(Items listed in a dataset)
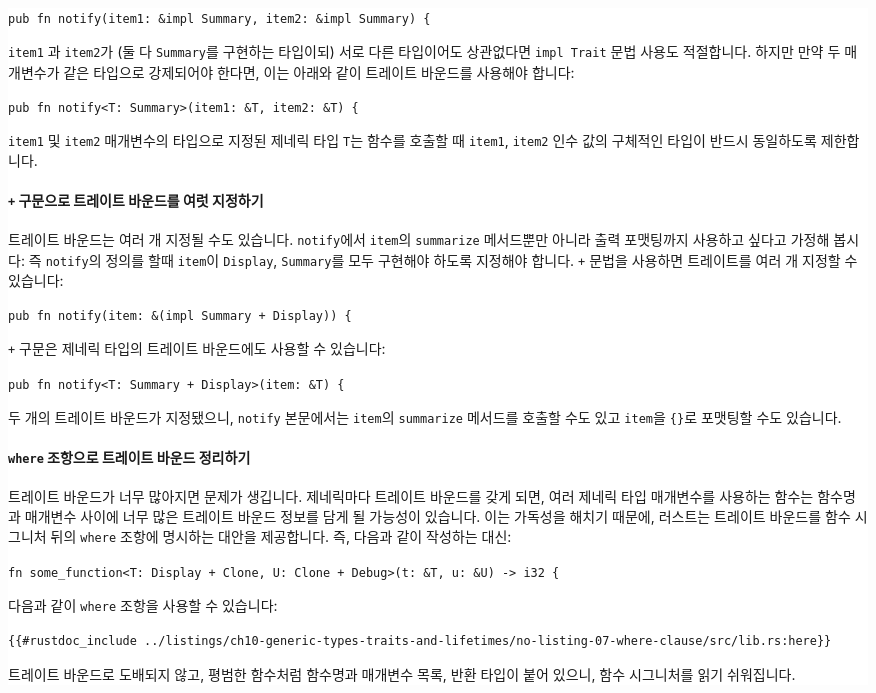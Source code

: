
```rust,ignore
pub fn notify(item1: &impl Summary, item2: &impl Summary) {
```

`item1` 과 `item2`가 (둘 다 `Summary`를 구현하는 타입이되) 서로 다른
타입이어도 상관없다면 `impl Trait` 문법 사용도 적절합니다. 하지만 만약
두 매개변수가 같은 타입으로 강제되어야 한다면, 이는 아래와 같이 트레이트
바운드를 사용해야 합니다:

```rust,ignore
pub fn notify<T: Summary>(item1: &T, item2: &T) {
```

`item1` 및 `item2` 매개변수의 타입으로 지정된 제네릭 타입 `T`는
함수를 호출할 때 `item1`, `item2` 인수 값의 구체적인 타입이
반드시 동일하도록 제한합니다.

#### `+` 구문으로 트레이트 바운드를 여럿 지정하기

트레이트 바운드는 여러 개 지정될 수도 있습니다. `notify`에서 `item`의 `summarize`
메서드뿐만 아니라 출력 포맷팅까지 사용하고 싶다고 가정해 봅시다: 즉 `notify`의
정의를 할때 `item`이 `Display`, `Summary`를 모두 구현해야 하도록 지정해야 합니다.
`+` 문법을 사용하면 트레이트를 여러 개 지정할 수 있습니다:

```rust,ignore
pub fn notify(item: &(impl Summary + Display)) {
```

`+` 구문은 제네릭 타입의 트레이트 바운드에도 사용할 수 있습니다:

```rust,ignore
pub fn notify<T: Summary + Display>(item: &T) {
```

두 개의 트레이트 바운드가 지정됐으니, `notify` 본문에서는 `item`의 `summarize` 메서드를
호출할 수도 있고 `item`을 `{}`로 포맷팅할 수도 있습니다.

#### `where` 조항으로 트레이트 바운드 정리하기

트레이트 바운드가 너무 많아지면 문제가 생깁니다. 제네릭마다 트레이트
바운드를 갖게 되면, 여러 제네릭 타입 매개변수를 사용하는 함수는
함수명과 매개변수 사이에 너무 많은 트레이트 바운드 정보를 담게 될
가능성이 있습니다. 이는 가독성을 해치기 때문에, 러스트는 트레이트
바운드를 함수 시그니처 뒤의 `where` 조항에 명시하는 대안을 제공합니다.
즉, 다음과 같이 작성하는 대신:

```rust,ignore
fn some_function<T: Display + Clone, U: Clone + Debug>(t: &T, u: &U) -> i32 {
```

다음과 같이 `where` 조항을 사용할 수 있습니다:

```rust,ignore
{{#rustdoc_include ../listings/ch10-generic-types-traits-and-lifetimes/no-listing-07-where-clause/src/lib.rs:here}}
```

트레이트 바운드로 도배되지 않고, 평범한 함수처럼 함수명과
매개변수 목록, 반환 타입이 붙어 있으니, 함수 시그니처를
읽기 쉬워집니다.
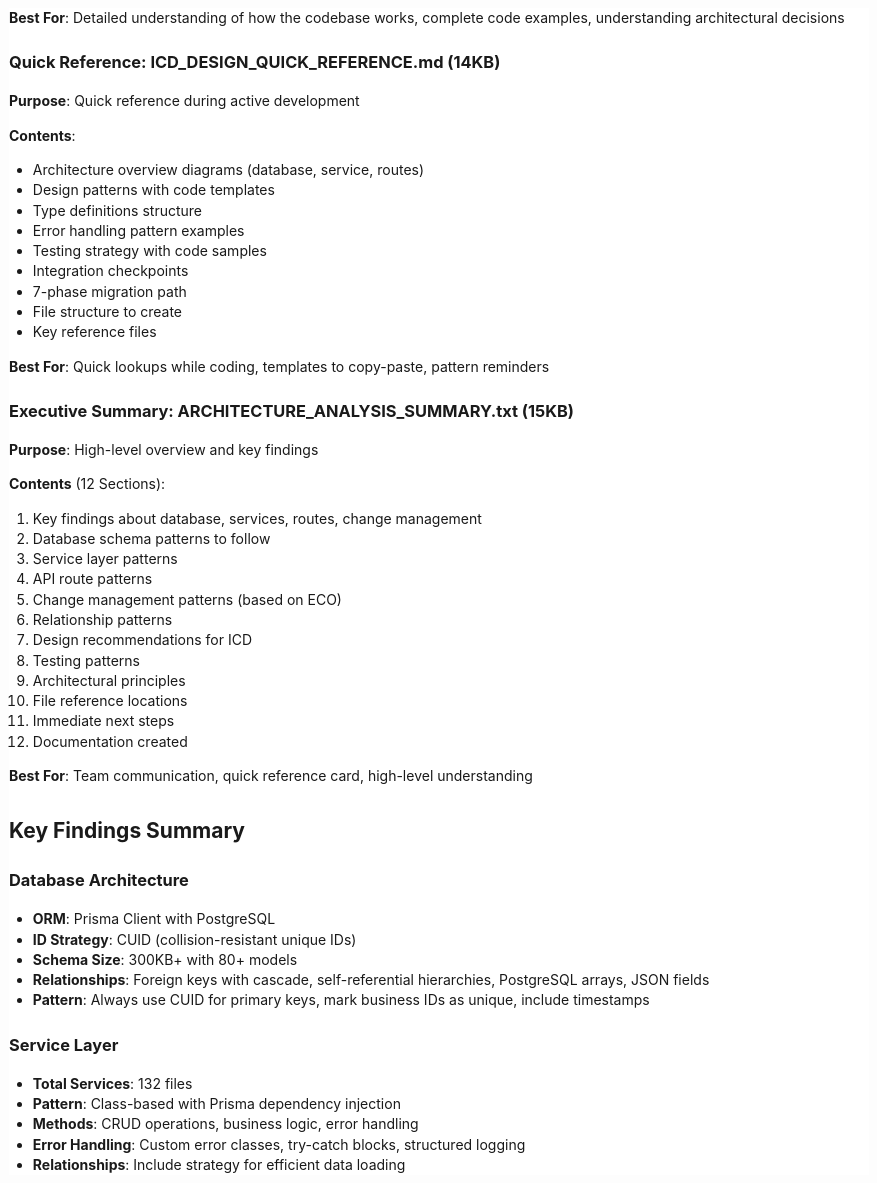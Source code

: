 **Best For**: Detailed understanding of how the codebase works, complete code examples, understanding architectural decisions

### Quick Reference: ICD_DESIGN_QUICK_REFERENCE.md (14KB)
**Purpose**: Quick reference during active development

**Contents**:
- Architecture overview diagrams (database, service, routes)
- Design patterns with code templates
- Type definitions structure
- Error handling pattern examples
- Testing strategy with code samples
- Integration checkpoints
- 7-phase migration path
- File structure to create
- Key reference files

**Best For**: Quick lookups while coding, templates to copy-paste, pattern reminders

### Executive Summary: ARCHITECTURE_ANALYSIS_SUMMARY.txt (15KB)
**Purpose**: High-level overview and key findings

**Contents** (12 Sections):
1. Key findings about database, services, routes, change management
2. Database schema patterns to follow
3. Service layer patterns
4. API route patterns
5. Change management patterns (based on ECO)
6. Relationship patterns
7. Design recommendations for ICD
8. Testing patterns
9. Architectural principles
10. File reference locations
11. Immediate next steps
12. Documentation created

**Best For**: Team communication, quick reference card, high-level understanding

## Key Findings Summary

### Database Architecture
- **ORM**: Prisma Client with PostgreSQL
- **ID Strategy**: CUID (collision-resistant unique IDs)
- **Schema Size**: 300KB+ with 80+ models
- **Relationships**: Foreign keys with cascade, self-referential hierarchies, PostgreSQL arrays, JSON fields
- **Pattern**: Always use CUID for primary keys, mark business IDs as unique, include timestamps

### Service Layer
- **Total Services**: 132 files
- **Pattern**: Class-based with Prisma dependency injection
- **Methods**: CRUD operations, business logic, error handling
- **Error Handling**: Custom error classes, try-catch blocks, structured logging
- **Relationships**: Include strategy for efficient data loading
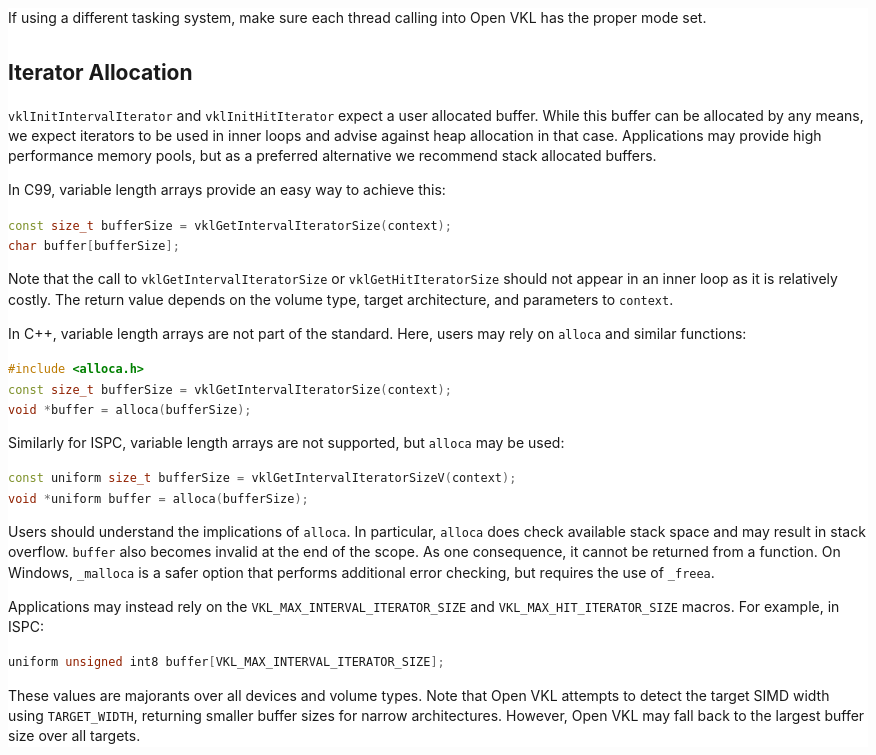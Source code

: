 If using a different tasking system, make sure each thread calling into
Open VKL has the proper mode set.

## Iterator Allocation

`vklInitIntervalIterator` and `vklInitHitIterator` expect a user
allocated buffer. While this buffer can be allocated by any means, we
expect iterators to be used in inner loops and advise against heap
allocation in that case. Applications may provide high performance
memory pools, but as a preferred alternative we recommend stack
allocated buffers.

In C99, variable length arrays provide an easy way to achieve this:

``` cpp
const size_t bufferSize = vklGetIntervalIteratorSize(context);
char buffer[bufferSize];
```

Note that the call to `vklGetIntervalIteratorSize` or
`vklGetHitIteratorSize` should not appear in an inner loop as it is
relatively costly. The return value depends on the volume type, target
architecture, and parameters to `context`.

In C++, variable length arrays are not part of the standard. Here, users
may rely on `alloca` and similar functions:

``` cpp
#include <alloca.h>
const size_t bufferSize = vklGetIntervalIteratorSize(context);
void *buffer = alloca(bufferSize);
```

Similarly for ISPC, variable length arrays are not supported, but
`alloca` may be used:

``` cpp
const uniform size_t bufferSize = vklGetIntervalIteratorSizeV(context);
void *uniform buffer = alloca(bufferSize);
```

Users should understand the implications of `alloca`. In particular,
`alloca` does check available stack space and may result in stack
overflow. `buffer` also becomes invalid at the end of the scope. As one
consequence, it cannot be returned from a function. On Windows,
`_malloca` is a safer option that performs additional error checking,
but requires the use of `_freea`.

Applications may instead rely on the `VKL_MAX_INTERVAL_ITERATOR_SIZE`
and `VKL_MAX_HIT_ITERATOR_SIZE` macros. For example, in ISPC:

``` cpp
uniform unsigned int8 buffer[VKL_MAX_INTERVAL_ITERATOR_SIZE];
```

These values are majorants over all devices and volume types. Note that
Open VKL attempts to detect the target SIMD width using `TARGET_WIDTH`,
returning smaller buffer sizes for narrow architectures. However, Open
VKL may fall back to the largest buffer size over all targets.
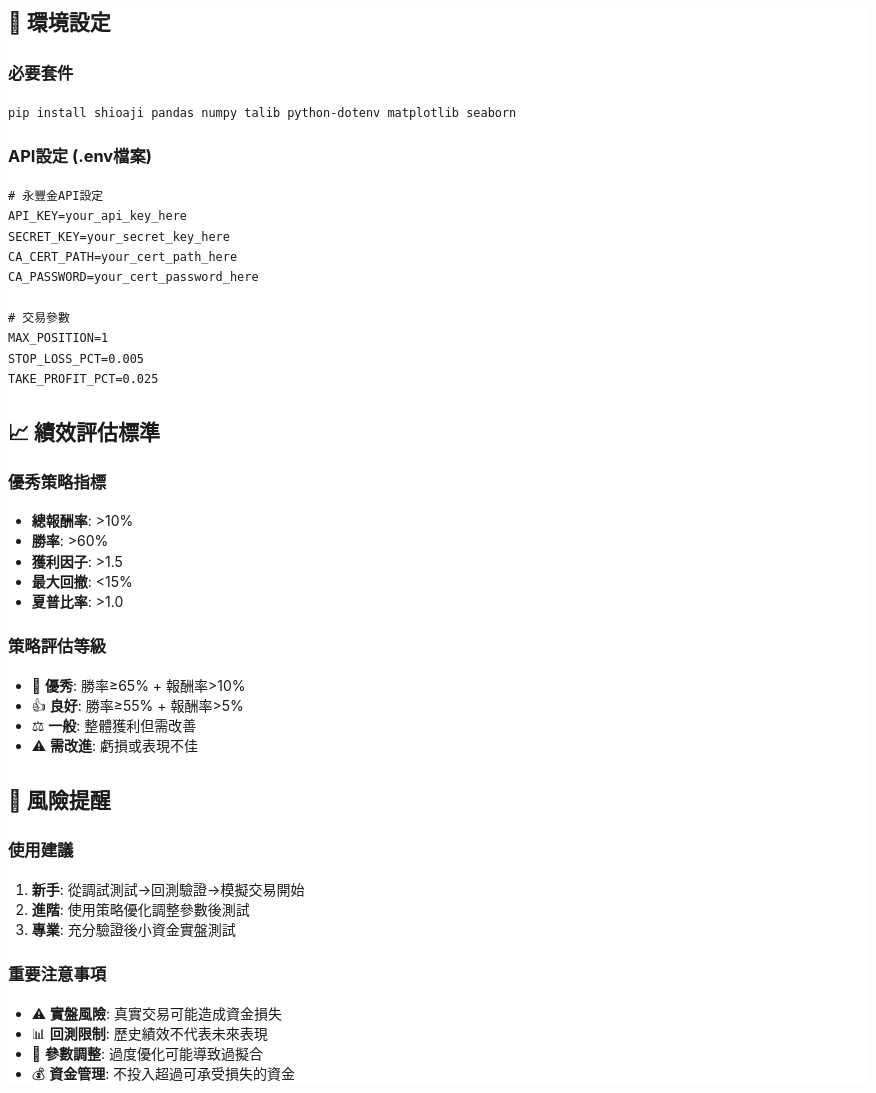 ## 🔧 環境設定

### 必要套件
```bash
pip install shioaji pandas numpy talib python-dotenv matplotlib seaborn
```

### API設定 (.env檔案)
```env
# 永豐金API設定
API_KEY=your_api_key_here
SECRET_KEY=your_secret_key_here
CA_CERT_PATH=your_cert_path_here
CA_PASSWORD=your_cert_password_here

# 交易參數
MAX_POSITION=1
STOP_LOSS_PCT=0.005
TAKE_PROFIT_PCT=0.025
```

## 📈 績效評估標準

### 優秀策略指標
- **總報酬率**: >10%
- **勝率**: >60%
- **獲利因子**: >1.5
- **最大回撤**: <15%
- **夏普比率**: >1.0

### 策略評估等級
- 🎉 **優秀**: 勝率≥65% + 報酬率>10%
- 👍 **良好**: 勝率≥55% + 報酬率>5%
- ⚖️ **一般**: 整體獲利但需改善
- ⚠️ **需改進**: 虧損或表現不佳

## 🚨 風險提醒

### 使用建議
1. **新手**: 從調試測試→回測驗證→模擬交易開始
2. **進階**: 使用策略優化調整參數後測試
3. **專業**: 充分驗證後小資金實盤測試

### 重要注意事項
- ⚠️ **實盤風險**: 真實交易可能造成資金損失
- 📊 **回測限制**: 歷史績效不代表未來表現
- 🔧 **參數調整**: 過度優化可能導致過擬合
- 💰 **資金管理**: 不投入超過可承受損失的資金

PROBLEM DESCRIPTION: Print the lines above from the one with "적절합니다. 하지만 만약" through the one with "바운드를 갖게 되면, 여러 제네릭 타입 매개변수를 사용하는 함수는", both included, exactly as written and nothing more.

WORKED SOLUTION:
타입이어도 상관없다면 `impl Trait` 문법 사용도 적절합니다. 하지만 만약
두 매개변수가 같은 타입으로 강제되어야 한다면, 이는 아래와 같이 트레이트
바운드를 사용해야 합니다:

```rust,ignore
pub fn notify<T: Summary>(item1: &T, item2: &T) {
```

`item1` 및 `item2` 매개변수의 타입으로 지정된 제네릭 타입 `T`는
함수를 호출할 때 `item1`, `item2` 인수 값의 구체적인 타입이
반드시 동일하도록 제한합니다.

#### `+` 구문으로 트레이트 바운드를 여럿 지정하기

트레이트 바운드는 여러 개 지정될 수도 있습니다. `notify`에서 `item`의 `summarize`
메서드뿐만 아니라 출력 포맷팅까지 사용하고 싶다고 가정해 봅시다: 즉 `notify`의
정의를 할때 `item`이 `Display`, `Summary`를 모두 구현해야 하도록 지정해야 합니다.
`+` 문법을 사용하면 트레이트를 여러 개 지정할 수 있습니다:

```rust,ignore
pub fn notify(item: &(impl Summary + Display)) {
```

`+` 구문은 제네릭 타입의 트레이트 바운드에도 사용할 수 있습니다:

```rust,ignore
pub fn notify<T: Summary + Display>(item: &T) {
```

두 개의 트레이트 바운드가 지정됐으니, `notify` 본문에서는 `item`의 `summarize` 메서드를
호출할 수도 있고 `item`을 `{}`로 포맷팅할 수도 있습니다.

#### `where` 조항으로 트레이트 바운드 정리하기

트레이트 바운드가 너무 많아지면 문제가 생깁니다. 제네릭마다 트레이트
바운드를 갖게 되면, 여러 제네릭 타입 매개변수를 사용하는 함수는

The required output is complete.